● **Instructions to follow**: Look through the entries below and report how many lines hold the string "Compiles". Only the number is wanted.

*** Begin section ***

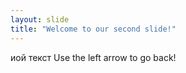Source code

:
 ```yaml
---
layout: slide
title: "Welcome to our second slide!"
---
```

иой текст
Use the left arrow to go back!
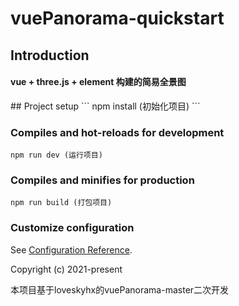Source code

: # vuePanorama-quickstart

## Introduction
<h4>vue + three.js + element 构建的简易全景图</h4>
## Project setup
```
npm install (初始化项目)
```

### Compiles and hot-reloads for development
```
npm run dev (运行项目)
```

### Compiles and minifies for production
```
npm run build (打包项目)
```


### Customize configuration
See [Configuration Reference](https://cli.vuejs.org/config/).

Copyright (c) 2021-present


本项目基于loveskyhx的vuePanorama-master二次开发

*** End section ***

● **Exercise solution**: 2